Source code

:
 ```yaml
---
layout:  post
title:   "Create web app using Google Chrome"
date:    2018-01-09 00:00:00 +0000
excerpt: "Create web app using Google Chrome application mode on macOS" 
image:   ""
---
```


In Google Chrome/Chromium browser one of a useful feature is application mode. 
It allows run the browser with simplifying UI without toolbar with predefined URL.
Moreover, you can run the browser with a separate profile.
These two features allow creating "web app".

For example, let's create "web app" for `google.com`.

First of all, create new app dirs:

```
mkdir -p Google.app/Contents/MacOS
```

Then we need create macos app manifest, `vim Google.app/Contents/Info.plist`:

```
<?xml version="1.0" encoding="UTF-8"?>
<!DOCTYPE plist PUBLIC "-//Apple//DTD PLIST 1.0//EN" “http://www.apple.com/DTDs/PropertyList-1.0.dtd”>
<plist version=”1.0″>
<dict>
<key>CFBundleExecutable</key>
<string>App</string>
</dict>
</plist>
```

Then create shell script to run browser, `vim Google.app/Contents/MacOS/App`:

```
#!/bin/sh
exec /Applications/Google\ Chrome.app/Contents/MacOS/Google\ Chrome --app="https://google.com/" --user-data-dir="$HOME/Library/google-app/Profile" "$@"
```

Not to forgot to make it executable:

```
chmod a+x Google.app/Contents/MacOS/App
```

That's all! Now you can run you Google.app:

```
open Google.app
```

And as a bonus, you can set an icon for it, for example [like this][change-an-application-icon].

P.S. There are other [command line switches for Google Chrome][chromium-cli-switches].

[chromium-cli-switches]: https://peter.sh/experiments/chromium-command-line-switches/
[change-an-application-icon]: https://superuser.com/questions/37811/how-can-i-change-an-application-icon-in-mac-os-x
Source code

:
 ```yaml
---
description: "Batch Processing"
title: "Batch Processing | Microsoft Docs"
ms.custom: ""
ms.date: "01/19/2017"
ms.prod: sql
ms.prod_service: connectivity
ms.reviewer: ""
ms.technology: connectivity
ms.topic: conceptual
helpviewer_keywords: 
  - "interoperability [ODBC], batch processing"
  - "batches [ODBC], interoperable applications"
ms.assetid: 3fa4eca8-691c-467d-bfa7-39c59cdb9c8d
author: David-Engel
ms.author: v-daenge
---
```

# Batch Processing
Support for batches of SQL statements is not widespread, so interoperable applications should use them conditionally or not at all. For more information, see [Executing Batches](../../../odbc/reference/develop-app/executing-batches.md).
▬▬▬▬▬▬▬▬▬▬
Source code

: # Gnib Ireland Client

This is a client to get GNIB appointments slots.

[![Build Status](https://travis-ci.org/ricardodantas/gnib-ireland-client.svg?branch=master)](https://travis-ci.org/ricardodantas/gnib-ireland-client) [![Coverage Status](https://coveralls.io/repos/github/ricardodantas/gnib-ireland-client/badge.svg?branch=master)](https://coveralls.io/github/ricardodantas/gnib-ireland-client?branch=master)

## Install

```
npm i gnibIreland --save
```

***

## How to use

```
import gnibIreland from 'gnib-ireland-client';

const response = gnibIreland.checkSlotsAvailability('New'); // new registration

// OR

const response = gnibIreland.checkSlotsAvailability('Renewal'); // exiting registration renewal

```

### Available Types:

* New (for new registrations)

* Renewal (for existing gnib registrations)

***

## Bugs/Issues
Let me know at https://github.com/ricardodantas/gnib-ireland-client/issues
▬▬▬▬▬▬▬▬▬▬
EXERCISE AIM: Please filter the listing down to lines that include the word "Contents".

WRITTEN REPLY:
mkdir -p Google.app/Contents/MacOS
Then we need create macos app manifest, `vim Google.app/Contents/Info.plist`:
Then create shell script to run browser, `vim Google.app/Contents/MacOS/App`:
exec /Applications/Google\ Chrome.app/Contents/MacOS/Google\ Chrome --app="https://google.com/" --user-data-dir="$HOME/Library/google-app/Profile" "$@"
chmod a+x Google.app/Contents/MacOS/App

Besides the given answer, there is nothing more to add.